Since 2019, the provincial Ministry has spent Rs 4.123 million on programs for the Raute community, including mainstreaming and income-generation initiatives.

But complaints alleging widespread irregularities in those programs, and that they have brought no meaningful benefit to the community, have prompted an investigation by the Commission for the Investigation of Abuse of Authority (CIAA).

Amit Paudel, an assistant professor at Johns Hopkins University who has spent the past two years closely studying the Raute community, says the state, NGOs, and society at large have pushed the community into a cycle of dependency.

“This community has been trapped in a swamp of dependency by the government, non-government organizations, and society itself,” he said. “If the Raute continue to be treated as objects of entertainment, this community will not survive much longer.”

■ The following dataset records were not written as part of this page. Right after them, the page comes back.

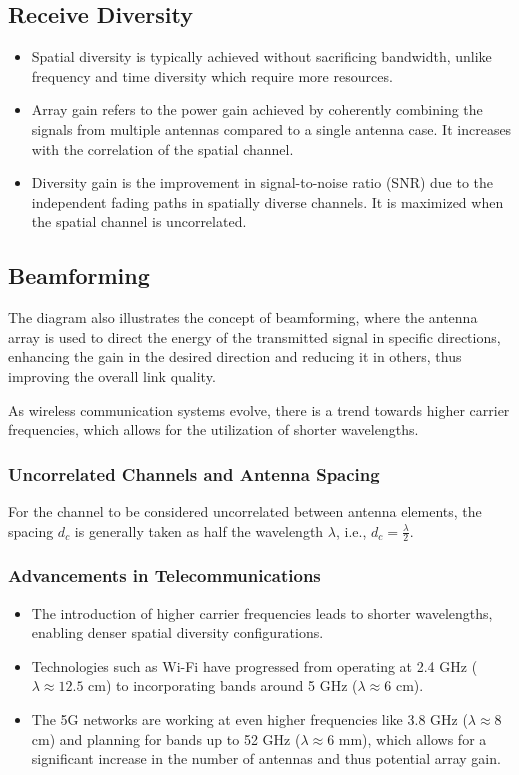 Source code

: \subsection*{Receive Diversity}
\begin{itemize}
    \item Spatial diversity is typically achieved without sacrificing bandwidth, unlike frequency and time diversity which require more resources.
    \item Array gain refers to the power gain achieved by coherently combining the signals from multiple antennas compared to a single antenna case. It increases with the correlation of the spatial channel.
    \item Diversity gain is the improvement in signal-to-noise ratio (SNR) due to the independent fading paths in spatially diverse channels. It is maximized when the spatial channel is uncorrelated.
\end{itemize}

\subsection*{Beamforming}
The diagram also illustrates the concept of beamforming, where the antenna array is used to direct the energy of the transmitted signal in specific directions, enhancing the gain in the desired direction and reducing it in others, thus improving the overall link quality.


As wireless communication systems evolve, there is a trend towards higher carrier frequencies, which allows for the utilization of shorter wavelengths.

\subsubsection*{Uncorrelated Channels and Antenna Spacing}
For the channel to be considered uncorrelated between antenna elements, the spacing \( d_c \) is generally taken as half the wavelength \( \lambda \), i.e., \( d_c = \frac{\lambda}{2} \).

\subsubsection*{Advancements in Telecommunications}
\begin{itemize}
    \item The introduction of higher carrier frequencies leads to shorter wavelengths, enabling denser spatial diversity configurations.
    \item Technologies such as Wi-Fi have progressed from operating at 2.4 GHz (\( \lambda \approx 12.5 \) cm) to incorporating bands around 5 GHz (\( \lambda \approx 6 \) cm).
    \item The 5G networks are working at even higher frequencies like 3.8 GHz (\( \lambda \approx 8 \) cm) and planning for bands up to 52 GHz (\( \lambda \approx 6 \) mm), which allows for a significant increase in the number of antennas and thus potential array gain.
\end{itemize}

He says that once the state itself began entering the settlement each month to hand over cash allowances, effectively encouraging the Raute to live off them, the community also began losing its traditional skills.

Experts say that any effort to protect and support small Indigenous communities like the Raute must carefully balance culture, way of life, and health risks. Researchers warn that when outside interventions alter a community’s way of life, the consequences can be unpredictable, especially in social and public health terms.

Development programs imposed without regard for the Raute’s traditional nomadic life, forest-based economy, and cultural norms are weakening both their social resilience and their cultural survival. The fact that even the allowances intended for this endangered community appear to have been misappropriated only deepens the crisis.